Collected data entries
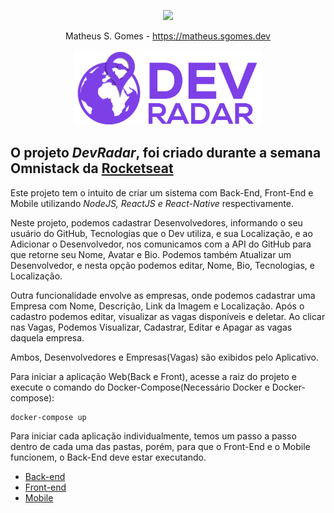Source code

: <p align="center"><a target="_blank" href="https://matheus.sgomes.dev"><img src="https://matheus.sgomes.dev/img/logo_azul.png"></a></p>
<p align="center">Matheus S. Gomes - <a target="_blank" href="https://matheus.sgomes.dev">https://matheus.sgomes.dev</a></p>

<p align="center">
<img src="https://raw.githubusercontent.com/Matheussg42/OmniStack10/master/Web/src/assets/logo.png" style='width: 300px'></a>
</p>


## O projeto _DevRadar_, foi criado durante a semana Omnistack da [Rocketseat](https://rocketseat.com.br)

Este projeto tem o intuito de criar um sistema com Back-End, Front-End e Mobile utilizando _NodeJS, ReactJS e React-Native_ respectivamente.

Neste projeto, podemos cadastrar Desenvolvedores, informando o seu usuário do GitHub, Tecnologias que o Dev utiliza, e sua Localização, e ao Adicionar o Desenvolvedor, nos comunicamos com a API do GitHub para que retorne seu Nome, Avatar e Bio. Podemos também Atualizar um Desenvolvedor, e nesta opção podemos editar, Nome, Bio,  Tecnologias, e Localização.

Outra funcionalidade envolve as empresas, onde podemos cadastrar uma Empresa com Nome, Descrição, Link da Imagem e Localização. Após o cadastro podemos editar, visualizar as vagas disponíveis e deletar. Ao clicar nas Vagas, Podemos Visualizar, Cadastrar, Editar e Apagar as vagas daquela empresa.

Ambos, Desenvolvedores e Empresas(Vagas) são exibidos pelo Aplicativo.

Para iniciar a aplicação Web(Back e Front), acesse a raiz do projeto e execute o comando do Docker-Compose(Necessário Docker e Docker-compose):

```docker
docker-compose up
```

Para iniciar cada aplicação individualmente, temos um passo a passo dentro de cada uma das pastas, porém, para que o Front-End e o Mobile funcionem, o Back-End deve estar executando.

- [Back-end](/Backend)
- [Front-end](/Web)
- [Mobile](/mobile)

## EXERCISE
Your task is to reproduce the entries above word for word, from the first line through the line with "## O projeto", and please leave out any pictures.

## SOLUTION FOR THIS PROBLEM
Source code

: <p align="center"><a target="_blank" href="https://matheus.sgomes.dev"><img src="https://matheus.sgomes.dev/img/logo_azul.png"></a></p>
<p align="center">Matheus S. Gomes - <a target="_blank" href="https://matheus.sgomes.dev">https://matheus.sgomes.dev</a></p>

<p align="center">
<img src="https://raw.githubusercontent.com/Matheussg42/OmniStack10/master/Web/src/assets/logo.png" style='width: 300px'></a>
</p>


## O projeto _DevRadar_, foi criado durante a semana Omnistack da [Rocketseat](https://rocketseat.com.br)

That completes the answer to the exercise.